*EXERCISE DATA*:
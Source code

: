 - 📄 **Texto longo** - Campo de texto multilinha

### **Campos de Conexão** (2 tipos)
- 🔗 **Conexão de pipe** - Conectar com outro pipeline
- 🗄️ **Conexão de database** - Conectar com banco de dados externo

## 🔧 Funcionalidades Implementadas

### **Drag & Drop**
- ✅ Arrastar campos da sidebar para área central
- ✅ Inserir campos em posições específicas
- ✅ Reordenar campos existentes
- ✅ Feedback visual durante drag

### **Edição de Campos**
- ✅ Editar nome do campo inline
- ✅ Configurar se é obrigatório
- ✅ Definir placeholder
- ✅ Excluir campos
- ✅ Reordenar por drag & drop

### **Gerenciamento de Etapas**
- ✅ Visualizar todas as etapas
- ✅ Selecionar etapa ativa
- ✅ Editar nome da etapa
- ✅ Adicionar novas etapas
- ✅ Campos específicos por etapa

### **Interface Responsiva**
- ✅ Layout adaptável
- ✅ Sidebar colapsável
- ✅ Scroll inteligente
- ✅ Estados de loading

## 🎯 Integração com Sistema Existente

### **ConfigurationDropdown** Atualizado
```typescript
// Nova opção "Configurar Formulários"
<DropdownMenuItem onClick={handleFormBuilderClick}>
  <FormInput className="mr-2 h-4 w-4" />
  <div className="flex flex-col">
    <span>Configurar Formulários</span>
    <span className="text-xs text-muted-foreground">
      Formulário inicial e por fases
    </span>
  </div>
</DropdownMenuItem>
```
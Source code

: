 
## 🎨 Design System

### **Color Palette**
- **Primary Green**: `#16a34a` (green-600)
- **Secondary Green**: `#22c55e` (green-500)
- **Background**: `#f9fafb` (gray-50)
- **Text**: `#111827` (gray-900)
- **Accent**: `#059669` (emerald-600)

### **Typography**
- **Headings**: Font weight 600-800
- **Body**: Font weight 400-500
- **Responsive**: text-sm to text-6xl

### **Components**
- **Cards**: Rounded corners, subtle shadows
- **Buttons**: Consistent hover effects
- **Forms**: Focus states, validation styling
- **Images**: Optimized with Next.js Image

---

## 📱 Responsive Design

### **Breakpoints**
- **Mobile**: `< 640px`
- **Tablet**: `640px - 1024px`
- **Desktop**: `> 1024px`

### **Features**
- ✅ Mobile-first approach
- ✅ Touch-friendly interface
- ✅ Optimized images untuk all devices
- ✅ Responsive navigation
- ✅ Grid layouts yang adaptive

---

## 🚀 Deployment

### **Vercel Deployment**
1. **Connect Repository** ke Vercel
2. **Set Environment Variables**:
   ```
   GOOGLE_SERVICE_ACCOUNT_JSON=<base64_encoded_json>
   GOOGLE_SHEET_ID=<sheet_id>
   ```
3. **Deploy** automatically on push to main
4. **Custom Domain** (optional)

*DIRECTIONS FOR THIS TASK*: For the string "Configurar", go through the entries above and copy each line where it occurs.

*EXERCISE OUTPUT*:
- ✅ Configurar se é obrigatório
// Nova opção "Configurar Formulários"
    <span>Configurar Formulários</span>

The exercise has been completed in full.